With dozens of worn tools sprawled out on her workbench before her, jeweler Heidi Abrahamson struggles for a few moments to select which few she considers her essentials, the things she couldn't do her job without.
She chooses a few without hesitation, her hammer and saw, but she switches back and forth between a few more tools before landing on her scribe, basically a marker, and square used for measuring. Finally, after some thought, she puts her phone next to her other tools, saying she often listens to '80s music while she works.
"There's nothing better than a happy synthesizer," says Abrahamson, who has been making jewelry since 2005 and previously co-owned Phoenix Metro Retro.

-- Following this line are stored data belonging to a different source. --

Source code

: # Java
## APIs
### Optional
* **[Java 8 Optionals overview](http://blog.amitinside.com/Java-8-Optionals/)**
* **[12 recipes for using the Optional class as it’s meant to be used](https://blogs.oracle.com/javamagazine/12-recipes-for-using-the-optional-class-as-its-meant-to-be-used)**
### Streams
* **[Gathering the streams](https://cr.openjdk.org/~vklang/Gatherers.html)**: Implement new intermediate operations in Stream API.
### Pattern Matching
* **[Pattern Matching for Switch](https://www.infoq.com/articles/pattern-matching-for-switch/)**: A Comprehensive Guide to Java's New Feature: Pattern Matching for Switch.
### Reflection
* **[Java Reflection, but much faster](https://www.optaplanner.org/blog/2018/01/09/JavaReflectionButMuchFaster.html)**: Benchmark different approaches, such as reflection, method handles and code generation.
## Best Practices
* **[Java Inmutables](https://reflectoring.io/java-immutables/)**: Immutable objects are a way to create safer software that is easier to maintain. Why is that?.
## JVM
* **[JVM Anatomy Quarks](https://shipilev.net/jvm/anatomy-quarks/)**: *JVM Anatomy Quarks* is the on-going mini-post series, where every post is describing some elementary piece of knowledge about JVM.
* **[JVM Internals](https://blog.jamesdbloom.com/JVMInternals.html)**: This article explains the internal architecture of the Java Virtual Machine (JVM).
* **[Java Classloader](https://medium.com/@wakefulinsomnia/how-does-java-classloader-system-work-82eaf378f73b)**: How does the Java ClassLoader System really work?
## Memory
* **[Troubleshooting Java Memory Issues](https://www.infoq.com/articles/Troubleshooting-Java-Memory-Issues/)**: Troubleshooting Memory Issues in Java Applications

Echo and the Bunnymen, Pet Shop Boys, and occasionally The Smiths are some of the artists Abrahamson says get her through the making of her contemporary Midcentury Modern-inspired wearable art.
Abrahamson says she's been working with mismatched metals recently, combining bronze, brass, gold, or silver in one piece and sometimes using a metal in place of a gem stone. Her pieces are not for those hoping for minimalistic jewelry. Abrahamson's are statement pieces and literally wearable pieces of art like a ring with a slender silver cylinder that stretches across three fingers at an angle or a smoothed brass-and-sterling-silver cuff with a floating silver dome near the top.

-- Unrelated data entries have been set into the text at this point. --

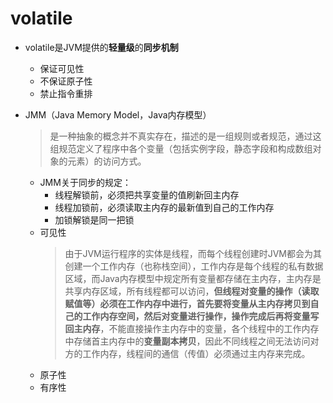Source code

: # volatile

* volatile是JVM提供的**轻量级**的**同步机制**
  * 保证可见性
  * 不保证原子性
  * 禁止指令重排

* JMM（Java Memory Model，Java内存模型）
  > 是一种抽象的概念并不真实存在，描述的是一组规则或者规范，通过这组规范定义了程序中各个变量（包括实例字段，静态字段和构成数组对象的元素）的访问方式。
  * JMM关于同步的规定：
    * 线程解锁前，必须把共享变量的值刷新回主内存
    * 线程加锁前，必须读取主内存的最新值到自己的工作内存
    * 加锁解锁是同一把锁
  * 可见性
    > 由于JVM运行程序的实体是线程，而每个线程创建时JVM都会为其创建一个工作内存（也称栈空间），工作内存是每个线程的私有数据区域，而Java内存模型中规定所有变量都存储在主内存，主内存是共享内存区域，所有线程都可以访问，**但线程对变量的操作（读取赋值等）必须在工作内存中进行，首先要将变量从主内存拷贝到自己的工作内存空间，然后对变量进行操作，操作完成后再将变量写回主内存**，不能直接操作主内存中的变量，各个线程中的工作内存中存储首主内存中的**变量副本拷贝**，因此不同线程之间无法访问对方的工作内存，线程间的通信（传值）必须通过主内存来完成。
  * 原子性
  * 有序性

As she's speaking about her work, her phone lights up, showing a notification from Instagram. Her phone has become her main tool for connecting with customers, allowing her to communicate with her 13,000 followers on Pinterest, over a thousand followers on Instagram, and her Facebook fans. But not too much.
Abrahamson says she likes Pinterest and Instagram best because she can just take a photo on her phone and post it. Those social media platforms don't require as much interaction as Facebook does.

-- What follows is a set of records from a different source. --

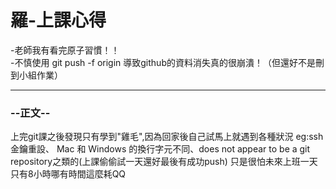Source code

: 
<h1>羅-上課心得</h1> 

-老師我有看完原子習慣！！<br>
-不慎使用 git push -f origin <branch> 導致github的資料消失真的很崩潰！（但還好不是刪到小組作業）

<hr>
<h3>--正文--</h3>
 <p>
上完git課之後發現只有學到"雞毛",因為回家後自己試馬上就遇到各種狀況
eg:ssh 金鑰重設、 Mac 和 Windows 的換行字元不同、does not appear to be a git repository之類的(上課偷偷試一天還好最後有成功push)
只是很怕未來上班一天只有8小時哪有時間這麼耗QQ
 </p>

"I'm becoming quite a misanthrope," Abrahamson says with a chuckle.
But Abrahamson has plenty to keep her company in her studio, like the vintage stuffed animals looking down on her from a shelf above her workbench or the tools she's collected through the years.
Abrahamson says she's been collecting hammers since she was a child, having been surrounded by her father's woodworking tools. She has a container full of little silversmithing hammers, some more decorative than others. The one she pulled as her essential has the ergonomic build to make it suitable for daily use to "beat the metal into shape."
The saw Abrahamson chose isn't an antique but came from an estate sale. She uses it just as expected, to cut metal. But this rounded saw is more decorative than her other more rectangular ones.
"I wish it had a wood handle," Abrahamson says. "Then I'd really be over the moon."
The last two tools she selected are more straightforward but no less necessary. The small, palm-sized scribe acts as a pencil for Abrahamson, scratching into the surface of the metal so she knows where to cut.
The square, which Abrahamson says is "just a little guy" while holding the tool up in front of her eye, helps just like a carpenter's square, creating right angles and acting as a ruler.
Abrahamson, who previously worked in visual merchandizing for companies like Burberry and The Bon Marché, started making jewelry after injuring her back and deciding she needed to do something else.
So she took a class at the Mining and Mineral Museum, which closed in 2011, for $50. Now she sells her jewelry through Lisa Cliff Collection in Los Angeles, M. Schon Gallery in Natchez, Miss., and Flow Modern Design Gallery in Palm Springs, Calif.
While she's considered it, Abrahamson has no plans to put her pieces into production, preferring to create each individual piece by hand.
"I'm passionate," she says. "I love what I do, and I do what I can."